Moore County’s election season has become a roadside occupation

#Opinion • 7:00 a.m. March 26, 2026

Put Campaign Signs on a Shorter Leash

One hundred forty-nine days.

That is the stretch between Moore County’s March 10 qualifying deadline and the Aug. 6 general election – nearly five months, or long enough for a few campaign signs to turn into a full-blown roadside occupation.

And yet the signs were out even before the deadline.

In Moore County, election season no longer arrives. It squats.

It settles into intersections, fence lines, rights-of-way, and every other patch of dirt sturdy enough to hold a wire frame, a campaign sign, and a healthy misunderstanding of restraint. Before long, the county looks less like home and more like a showroom for political self-promotion.

Let’s be fair: Campaign signs are legal, customary, and part of the ritual. Candidates want name recognition, and supporters want to show enthusiasm. Fair enough. Nobody is asking them to campaign in a whisper.

But there is a difference between campaigning and cluttering up the place.

After weeks, then months, of passing the same signs at the same corners, the effect is not persuasion. It is numbness. And after the election, when too many of those signs are still standing there – sun-faded, rain-bent, and leaning like they have given up on the whole process themselves – the whole thing stops looking like civic participation and starts looking like litter with a slogan on it.

That is why Moore County ought to amend the Charter, or adopt whatever local rule is necessary, to set a simple standard: Campaign signs can go up 60 days before an election, and they must come down within 72 hours after the polls close.

That is not censorship. It is housekeeping.

Sixty days is plenty of time. Two full months is enough to build name recognition, explain what you stand for, and remind voters that an election is coming. If 60 days is not enough time to introduce yourself to Moore County voters, the problem is not the rule. It is the campaign – or possibly the candidate’s definition of campaigning.

And the 72-hour cleanup requirement should not be controversial, either. If you want the public to trust you with office, the least you can do is clean up campaign debris.

That is a pretty low bar.

Let’s also say plainly what many people already think every time they pass another sign planted at a busy intersection: When campaign signs overstay an election, they become a form of litter.
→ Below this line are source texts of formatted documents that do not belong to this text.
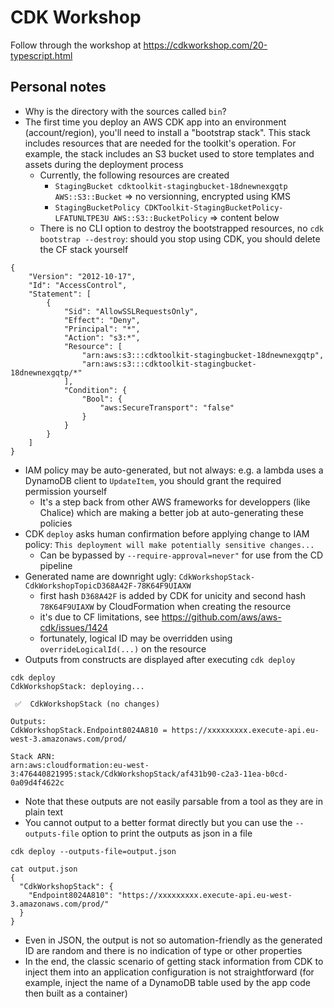 # CDK Workshop

Follow through the workshop at https://cdkworkshop.com/20-typescript.html

## Personal notes

- Why is the directory with the sources called `bin`?
- The first time you deploy an AWS CDK app into an environment (account/region), you'll need to install a "bootstrap stack". This stack includes resources that are needed for the toolkit's operation. For example, the stack includes an S3 bucket used to store templates and assets during the deployment process
  - Currently, the following resources are created
    - `StagingBucket cdktoolkit-stagingbucket-18dnewnexgqtp AWS::S3::Bucket` => no versionning, encrypted using KMS
    - `StagingBucketPolicy CDKToolkit-StagingBucketPolicy-LFATUNLTPE3U AWS::S3::BucketPolicy` => content below
  - There is no CLI option to destroy the bootstrapped resources, no `cdk bootstrap --destroy`: should you stop using CDK, you should delete the CF stack yourself

```
{
    "Version": "2012-10-17",
    "Id": "AccessControl",
    "Statement": [
        {
            "Sid": "AllowSSLRequestsOnly",
            "Effect": "Deny",
            "Principal": "*",
            "Action": "s3:*",
            "Resource": [
                "arn:aws:s3:::cdktoolkit-stagingbucket-18dnewnexgqtp",
                "arn:aws:s3:::cdktoolkit-stagingbucket-18dnewnexgqtp/*"
            ],
            "Condition": {
                "Bool": {
                    "aws:SecureTransport": "false"
                }
            }
        }
    ]
}
```

- IAM policy may be auto-generated, but not always: e.g. a lambda uses a DynamoDB client to `UpdateItem`, you should grant the required permission yourself
  - It's a step back from other AWS frameworks for developpers (like Chalice) which are making a better job at auto-generating these policies
- CDK `deploy` asks human confirmation before applying change to IAM policy: `This deployment will make potentially sensitive changes...`
  - Can be bypassed by `--require-approval=never"` for use from the CD pipeline
- Generated name are downright ugly: `CdkWorkshopStack-CdkWorkshopTopicD368A42F-78K64F9UIAXW`
  - first hash `D368A42F` is added by CDK for unicity and second hash `78K64F9UIAXW` by CloudFormation when creating the resource
  - it's due to CF limitations, see https://github.com/aws/aws-cdk/issues/1424
  - fortunately, logical ID may be overridden using `overrideLogicalId(...)` on the resource
- Outputs from constructs are displayed after executing `cdk deploy`

```
cdk deploy
CdkWorkshopStack: deploying...

 ✅  CdkWorkshopStack (no changes)

Outputs:
CdkWorkshopStack.Endpoint8024A810 = https://xxxxxxxxx.execute-api.eu-west-3.amazonaws.com/prod/

Stack ARN:
arn:aws:cloudformation:eu-west-3:476440821995:stack/CdkWorkshopStack/af431b90-c2a3-11ea-b0cd-0a09d4f4622c
```

- Note that these outputs are not easily parsable from a tool as they are in plain text
- You cannot output to a better format directly but you can use the `--outputs-file` option to print the outputs as json in a file

```
cdk deploy --outputs-file=output.json
```

```
cat output.json
{
  "CdkWorkshopStack": {
    "Endpoint8024A810": "https://xxxxxxxxx.execute-api.eu-west-3.amazonaws.com/prod/"
  }
}
```

- Even in JSON, the output is not so automation-friendly as the generated ID are random and there is no indication of type or other properties
- In the end, the classic scenario of getting stack information from CDK to inject them into an application configuration is not straightforward (for example, inject the name of a DynamoDB table used by the app code then built as a container)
The countryside should not have to keep wearing an election after the voting is done.

That matters in Moore County, where the view still counts for something – the open land, the clean roadsides, the drive into Lynchburg. A county ought to belong first to the people who live in it, not to a months-long contest in who can staple the most names to the landscape.

A shorter sign window would not silence anyone. Candidates would still have forums, media coverage, social media, mailers, door-knocking, handshakes, phone calls, church suppers, ballgames, and all the other old-fashioned ways of reminding people they exist. They would still have every opportunity to earn support the honest way – by showing up, speaking plainly, and giving people a reason to vote for them beyond a name in oversized type.

In fact, shorter sign seasons might improve local campaigns.

Instead of dragging voters through a long preseason of self-promotion, candidates would have to be sharper, more visible, and more intentional when it actually counts. They would have to actually make their case, not just scatter their names across the county like yard flags.

That is the heart of it. Elections are meant to persuade voters, not redecorate the county.

Moore County does not need an endless sign season that starts too early, hangs around too long, and stays standing after the votes are counted. It needs a rule that respects the public, respects the landscape, and respects the idea that civic life should not leave trash behind.

Sixty days before. Seventy-two hours after.

That is not a burden. It is basic respect for the place.